What is Time Travel’s “The Bootstrap Paradox” And How Does it Differ From “The Grandfather Paradox?
Let’s say your friend invites you over because she has a surprise to show you. The surprise turns out to be a time machine.
Once you are over your shock that your pal has mastered time travel, the two of you take a few turns going back and forth through history witnessing important events and whatnot.
Finally, your friend wraps your adventures up by returning a little before the present. You’re surprised again when you watch her teach her younger self how to build the machine.
Wait! How can your friend use time travel to travel back to teach herself how to build the darn time machine?
What a paradox!
Exactly.
This time travel scenario is called the “Bootstrap Paradox,” because it shows an unending cause-and-effect loop with no defined origin of said time travel.
Another example of the Bootstrap Paradox is in the Terminator movies, where the artificial intelligence Skynet learns how to build Terminators after one comes back to the past and dies only to be studied.
Another potential logical problem with time travel is called the Grandfather Paradox where you go back in time to find your own grandfather, making it impossible for your existence to find your own grandfather.
This one is sort of tricky too, but let’s take a deeper look.
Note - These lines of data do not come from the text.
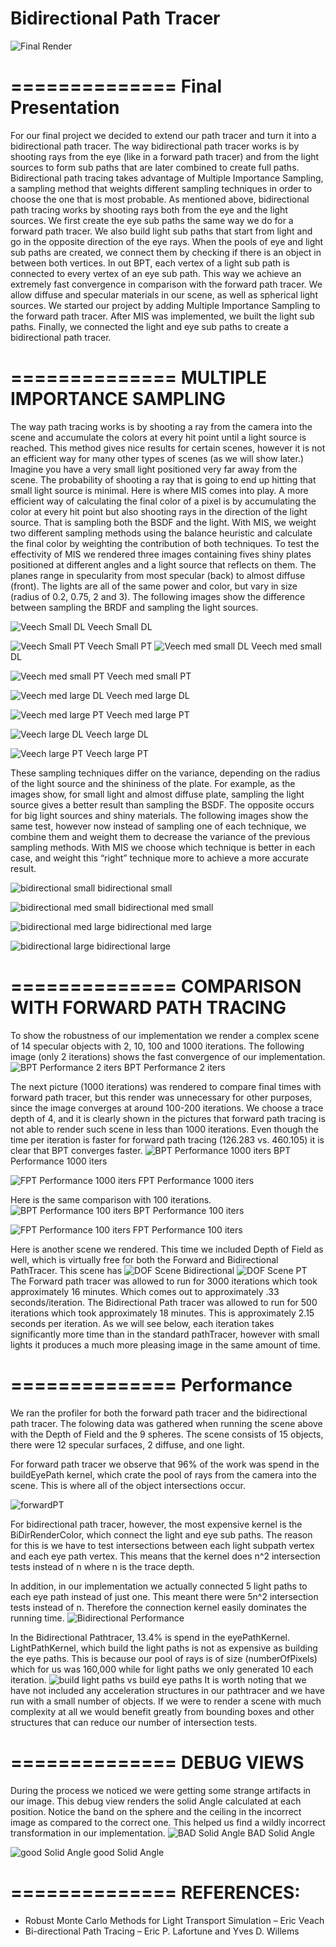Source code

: Bidirectional Path Tracer
==============
![Final Render](https://raw.githubusercontent.com/paula18/Photon-Mapping/forwardMIS/performanceTestingBPT1000.0.bmp)

==============
Final Presentation
==============
For our final project we decided to extend our path tracer and turn it into a bidirectional path tracer. 
The way bidirectional path tracer works is by shooting rays from the eye (like in a forward path tracer) and from the light sources to form sub paths that are later combined to create full paths. Bidirectional path tracing takes advantage of Multiple Importance Sampling, a sampling method that weights different sampling techniques in order to choose the one that is most probable. 
As mentioned above, bidirectional path tracing works by shooting rays both from the eye and the light sources. We first create the eye sub paths the same way we do for a forward path tracer. We also build light sub paths that start from light and go in the opposite direction of the eye rays. When the pools of eye and light sub paths are created, we connect them by checking if there is an object in between both vertices. In out BPT, each vertex of a light sub path is connected to every vertex of an eye sub path. This way we achieve an extremely fast convergence in comparison with the forward path tracer.
We allow diffuse and specular materials in our scene, as well as spherical light sources. 
We started our project by adding Multiple Importance Sampling to the forward path tracer. After MIS was implemented, we built the light sub paths. Finally, we connected the light and eye sub paths to create a bidirectional path tracer. 


==============
MULTIPLE IMPORTANCE SAMPLING
==============
The way path tracing works is by shooting a ray from the camera into the scene and accumulate the colors at every hit point until a light source is reached. This method gives nice results for certain scenes, however it is not an efficient way for many other types of scenes (as we will show later.) Imagine you have a very small light positioned very far away from the scene. The probability of shooting a ray that is going to end up hitting that small light source is minimal. Here is where MIS comes into play. A more efficient way of calculating the final color of a pixel is by accumulating the color at every hit point but also shooting rays in the direction of the light source. That is sampling both the BSDF and the light. With MIS, we weight two different sampling methods using the balance heuristic and calculate the final color by weighting the contribution of both techniques. 
To test the effectivity of MIS we rendered three images containing fives shiny plates positioned at different angles and a light source that reflects on them. The planes range in specularity from most specular (back) to almost diffuse (front). The lights are all of the same power and color, but vary in size (radius of 0.2, 0.75, 2 and 3). The following images show the difference between sampling the BRDF and sampling the light sources. 


![Veech Small DL](https://raw.githubusercontent.com/paula18/Photon-Mapping/forwardMIS/VEECH_SmallLight_DL.0.bmp)
Veech Small DL

![Veech Small PT](https://raw.githubusercontent.com/paula18/Photon-Mapping/forwardMIS/VEECH_SmallLight_PT.0.bmp)
Veech Small PT
![Veech med small DL](https://raw.githubusercontent.com/paula18/Photon-Mapping/forwardMIS/VEECH_Light075_DirectLighting.0.bmp)
Veech med small DL

![Veech med small PT](https://raw.githubusercontent.com/paula18/Photon-Mapping/forwardMIS/VEECH_Light075_PT.0.bmp)
Veech med small PT

![Veech med large DL](https://raw.githubusercontent.com/paula18/Photon-Mapping/forwardMIS/VEECH_LargeLight_DL.0.bmp)
Veech med large DL

![Veech med large PT](https://raw.githubusercontent.com/paula18/Photon-Mapping/forwardMIS/VEECH_LargeLight_PT.0.bmp)
Veech med large PT

![Veech large DL](https://raw.githubusercontent.com/paula18/Photon-Mapping/forwardMIS/VEECH_Light350_DirectLighting.0.bmp)
Veech large DL

![Veech large PT](https://raw.githubusercontent.com/paula18/Photon-Mapping/forwardMIS/VEECH_Light350_PT.0.bmp)
Veech large PT

These sampling techniques differ on the variance, depending on the radius of the light source and the shininess of the plate. For example, as the images show, for small light and almost diffuse plate, sampling the light source gives a better result than sampling the BSDF. The opposite occurs for big light sources and shiny materials. 
The following images show the same test, however now instead of sampling one of each technique, we combine them and weight them to decrease the variance of the previous sampling methods. With MIS we choose which technique is better in each case, and weight this “right” technique more to achieve a more accurate result.   

![bidirectional small](https://raw.githubusercontent.com/paula18/Photon-Mapping/forwardMIS/VEECH_SmallLight_BI.0.bmp)
bidirectional small

![bidirectional med small](https://raw.githubusercontent.com/paula18/Photon-Mapping/forwardMIS/VEECH_Light075_BPT.0.bmp)
bidirectional med small

![bidirectional med large](https://raw.githubusercontent.com/paula18/Photon-Mapping/forwardMIS/VEECH_LargeLight_BI.0.bmp)
bidirectional med large

![bidirectional large](https://raw.githubusercontent.com/paula18/Photon-Mapping/forwardMIS/VEECH_Light350_BPT.0.bmp)
bidirectional large

==============
COMPARISON WITH FORWARD PATH TRACING
==============
To show the robustness of our implementation we render a complex scene of 14 specular objects with 2, 10, 100 and 1000 iterations. The following image (only 2 iterations) shows the fast convergence of our implementation. 
![BPT Performance 2 iters](https://raw.githubusercontent.com/paula18/Photon-Mapping/forwardMIS/performanceTestingBPT2.0.bmp)
BPT Performance 2 iters

The next picture (1000 iterations) was rendered to compare final times with forward path tracer, but this render was unnecessary for other purposes, since the image converges at around 100-200 iterations. We choose a trace depth of 4, and it is clearly shown in the pictures that forward path tracing is not able to render such scene in less than 1000 iterations. Even though the time per iteration is faster for forward path tracing (126.283 vs. 460.105) it is clear that BPT converges faster. 
![BPT Performance 1000 iters](https://raw.githubusercontent.com/paula18/Photon-Mapping/forwardMIS/performanceTestingBPT1000.0.bmp)
BPT Performance 1000 iters

![FPT Performance 1000 iters](https://raw.githubusercontent.com/paula18/Photon-Mapping/forwardMIS/performanceTestingPT1000.0.bmp)
FPT Performance 1000 iters


Here is the same comparison with 100 iterations.
![BPT Performance 100 iters](https://raw.githubusercontent.com/paula18/Photon-Mapping/forwardMIS/performanceTestingBPT100.0.bmp)
BPT Performance 100 iters

![FPT Performance 100 iters](https://raw.githubusercontent.com/paula18/Photon-Mapping/forwardMIS/performanceTestingPT100.0.bmp)
FPT Performance 100 iters

Here is another scene we rendered.  This time we included Depth of Field as well, which is virtually free for both the Forward and Bidirectional PathTracer.
This scene has 
![DOF Scene Bidirectional](https://raw.githubusercontent.com/paula18/Photon-Mapping/forwardMIS/RobbieScene.0.bmp)
![DOF Scene PT](https://raw.githubusercontent.com/paula18/Photon-Mapping/forwardMIS/RobbieScene.PT.bmp)
The Forward path tracer was allowed to run for 3000 iterations which took approximately 16 minutes. Which comes out to approximately .33 seconds/iteration.
The Bidirectional Path tracer was allowed to run for 500 iterations which took approximately 18 minutes.  This is approximately 2.15 seconds per iteration.  As we will see below, each iteration takes significantly more time than in the standard pathTracer, however with small lights it produces a much more pleasing image in the same amount of time.

==============
Performance
==============
We ran the profiler for both the forward path tracer and the bidirectional path tracer.  The folowing data was gathered when running the scene above with the Depth of Field and the 9 spheres.  The scene consists of 15 objects, there were 12 specular surfaces, 2 diffuse, and one light.

For forward path tracer we observe that 96% of the work was spend in the buildEyePath kernel, which crate the pool of rays from the camera into the scene. This is where all of the object intersections occur.

![forwardPT](https://raw.githubusercontent.com/paula18/Photon-Mapping/forwardMIS/CudaPathTracer.jpg)

For bidirectional path tracer, however, the most expensive kernel is the BiDirRenderColor, which connect the light and eye sub paths. The reason for this is we have to test intersections between each light subpath vertex and each eye path vertex. This means that the kernel does n^2 intersection tests instead of n where n is the trace depth.

In addition, in our implementation we actually connected 5 light paths to each eye path instead of just one.  This meant there were 5n^2 intersection tests instead of n.  Therefore the connection kernel easily dominates the running time.
![Bidirectional Performance](https://raw.githubusercontent.com/paula18/Photon-Mapping/forwardMIS/CudaProfileBI_1.jpg)

In the Bidirectional Pathtracer, 13.4% is spend in the eyePathKernel. LightPathKernel, which build the light paths is not as expensive as building the eye paths. This is because our pool of rays is of size (numberOfPixels) which for us was 160,000 while for light paths we only generated 10 each iteration.
![build light paths vs build eye paths](https://raw.githubusercontent.com/paula18/Photon-Mapping/forwardMIS/CudacompareBuildLightPath.jpg)
It is worth noting that we have not included any acceleration structures in our pathtracer and we have run with a small number of objects.  If we were to render a scene with much complexity at all we would benefit greatly from bounding boxes and other structures that can reduce our number of intersection tests.


==============
DEBUG VIEWS
==============
During the process we noticed we were getting some strange artifacts in our image.  This debug view renders the solid Angle calculated at each position.  Notice the band on the sphere and the ceiling in the incorrect image as compared to the correct one.  This helped us find a wildly incorrect transformation in our implementation.
![BAD Solid Angle](https://raw.githubusercontent.com/paula18/Photon-Mapping/forwardMIS/DEBUG_SolidAngleBug.bmp)
BAD Solid Angle

![good Solid Angle](https://raw.githubusercontent.com/paula18/Photon-Mapping/forwardMIS/DEBUG_solidAngle.bmp)
good Solid Angle

==============
REFERENCES: 
==============
* Robust Monte Carlo Methods for Light Transport Simulation – Eric Veach
* Bi-directional Path Tracing – Eric P. Lafortune and Yves D. Willems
So, you invent a time machine and travel back in time to meet your grandfather before he has children. You accidentally step on a butterfly and change the course of history, which means your grandfather never meets your grandmother and therefore, one of your parents is never born. This creates a paradox because if your parent is never born, then you can’t exist to travel back in time and meet your grandfather in the first place.
It’s like a never-ending loop!
To put it simply, the Grandfather Paradox means that if you travel back in time and do something that prevents your own existence, you can’t go back in time to do it in the first place. So, you end up stuck in a time loop, which is about as fun as watching paint dry.
In other words, time travel can be a real headache, and it’s probably best to leave it to the sci-fi writers and not mess with the space-time continuum.
Or at least, that’s what my future self told me when I tried to invent a time machine in my garage.